- _TASK REQUIREMENTS_
In the listing, find every line that has the string "уравнение" and copy it.
==========
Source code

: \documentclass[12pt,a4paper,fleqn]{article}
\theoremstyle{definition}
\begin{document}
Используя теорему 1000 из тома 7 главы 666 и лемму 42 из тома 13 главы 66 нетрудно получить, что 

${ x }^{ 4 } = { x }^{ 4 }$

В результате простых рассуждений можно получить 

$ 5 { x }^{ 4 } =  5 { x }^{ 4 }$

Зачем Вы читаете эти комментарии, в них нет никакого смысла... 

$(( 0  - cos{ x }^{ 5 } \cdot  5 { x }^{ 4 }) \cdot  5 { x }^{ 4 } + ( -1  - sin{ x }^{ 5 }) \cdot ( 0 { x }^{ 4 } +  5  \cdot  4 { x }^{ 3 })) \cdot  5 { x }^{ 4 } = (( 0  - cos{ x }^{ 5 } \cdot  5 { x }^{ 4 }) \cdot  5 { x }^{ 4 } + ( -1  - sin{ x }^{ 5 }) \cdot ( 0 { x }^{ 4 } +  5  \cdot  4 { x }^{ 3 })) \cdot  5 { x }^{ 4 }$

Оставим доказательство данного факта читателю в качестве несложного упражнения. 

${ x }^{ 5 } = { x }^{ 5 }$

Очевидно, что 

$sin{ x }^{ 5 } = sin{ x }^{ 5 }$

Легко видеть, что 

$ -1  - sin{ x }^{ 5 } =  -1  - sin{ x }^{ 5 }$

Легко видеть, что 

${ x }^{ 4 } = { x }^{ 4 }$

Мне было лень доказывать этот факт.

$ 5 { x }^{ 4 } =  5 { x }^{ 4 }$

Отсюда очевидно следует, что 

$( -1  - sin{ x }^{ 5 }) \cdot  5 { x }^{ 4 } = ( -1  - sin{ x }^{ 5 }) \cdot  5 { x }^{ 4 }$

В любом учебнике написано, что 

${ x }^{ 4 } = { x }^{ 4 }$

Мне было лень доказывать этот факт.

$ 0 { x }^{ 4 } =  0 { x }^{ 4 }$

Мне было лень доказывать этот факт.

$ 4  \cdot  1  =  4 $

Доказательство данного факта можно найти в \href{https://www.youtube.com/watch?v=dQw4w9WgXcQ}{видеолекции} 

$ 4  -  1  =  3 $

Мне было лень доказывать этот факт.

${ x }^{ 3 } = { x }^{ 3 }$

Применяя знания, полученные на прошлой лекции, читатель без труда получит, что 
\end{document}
==========
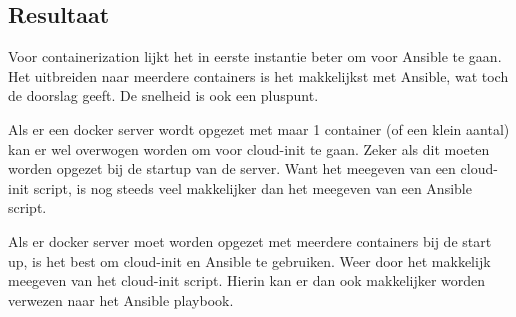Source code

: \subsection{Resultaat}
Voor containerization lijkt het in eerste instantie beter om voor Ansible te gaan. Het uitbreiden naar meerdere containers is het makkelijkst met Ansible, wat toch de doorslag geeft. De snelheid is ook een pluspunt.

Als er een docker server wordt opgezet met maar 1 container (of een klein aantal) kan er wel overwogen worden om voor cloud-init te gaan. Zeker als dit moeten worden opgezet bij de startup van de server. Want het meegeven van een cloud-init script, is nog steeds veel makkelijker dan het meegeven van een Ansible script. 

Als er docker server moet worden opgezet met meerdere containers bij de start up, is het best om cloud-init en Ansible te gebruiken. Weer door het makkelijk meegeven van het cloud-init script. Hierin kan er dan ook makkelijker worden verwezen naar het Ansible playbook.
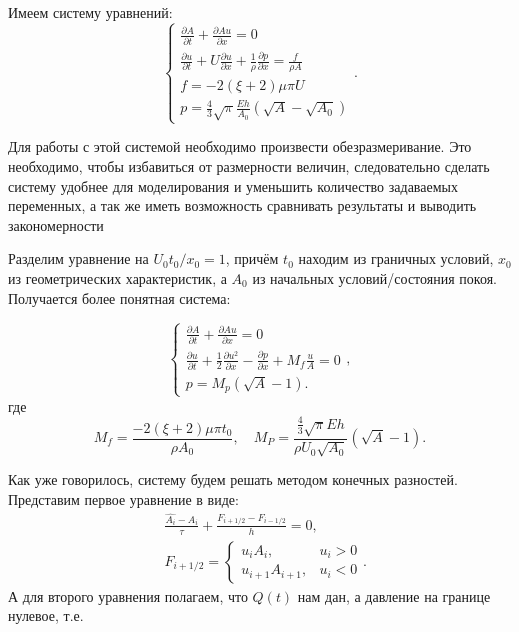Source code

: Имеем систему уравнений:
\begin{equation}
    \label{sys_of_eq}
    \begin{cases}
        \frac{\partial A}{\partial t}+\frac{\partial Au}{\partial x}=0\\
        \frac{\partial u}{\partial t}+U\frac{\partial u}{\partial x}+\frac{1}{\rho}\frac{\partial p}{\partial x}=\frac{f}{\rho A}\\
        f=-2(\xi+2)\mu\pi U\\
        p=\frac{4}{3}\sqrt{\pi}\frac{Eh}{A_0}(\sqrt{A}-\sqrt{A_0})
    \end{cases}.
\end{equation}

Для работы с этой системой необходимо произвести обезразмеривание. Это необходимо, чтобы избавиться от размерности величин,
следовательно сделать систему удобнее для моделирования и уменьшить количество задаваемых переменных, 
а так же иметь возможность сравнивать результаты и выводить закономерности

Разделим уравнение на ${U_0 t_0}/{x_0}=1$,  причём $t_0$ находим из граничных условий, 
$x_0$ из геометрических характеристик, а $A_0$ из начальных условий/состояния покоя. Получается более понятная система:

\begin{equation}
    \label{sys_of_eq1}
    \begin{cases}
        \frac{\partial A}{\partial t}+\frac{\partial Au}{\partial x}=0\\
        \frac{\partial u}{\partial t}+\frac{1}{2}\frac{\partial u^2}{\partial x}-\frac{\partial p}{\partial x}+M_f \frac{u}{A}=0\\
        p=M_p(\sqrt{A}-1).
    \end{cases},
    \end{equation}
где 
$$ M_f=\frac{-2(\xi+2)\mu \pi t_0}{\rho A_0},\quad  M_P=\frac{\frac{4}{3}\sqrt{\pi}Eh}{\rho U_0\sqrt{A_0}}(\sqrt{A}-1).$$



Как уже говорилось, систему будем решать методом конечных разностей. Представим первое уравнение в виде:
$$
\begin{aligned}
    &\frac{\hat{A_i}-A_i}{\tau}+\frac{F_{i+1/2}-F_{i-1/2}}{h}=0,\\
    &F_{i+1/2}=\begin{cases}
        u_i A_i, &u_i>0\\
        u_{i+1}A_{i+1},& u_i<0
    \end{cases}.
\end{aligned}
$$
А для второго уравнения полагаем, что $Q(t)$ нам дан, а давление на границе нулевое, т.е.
==========
- _RESPONSE FOR THIS EXERCISE_
Разделим уравнение на ${U_0 t_0}/{x_0}=1$,  причём $t_0$ находим из граничных условий, 
Как уже говорилось, систему будем решать методом конечных разностей. Представим первое уравнение в виде:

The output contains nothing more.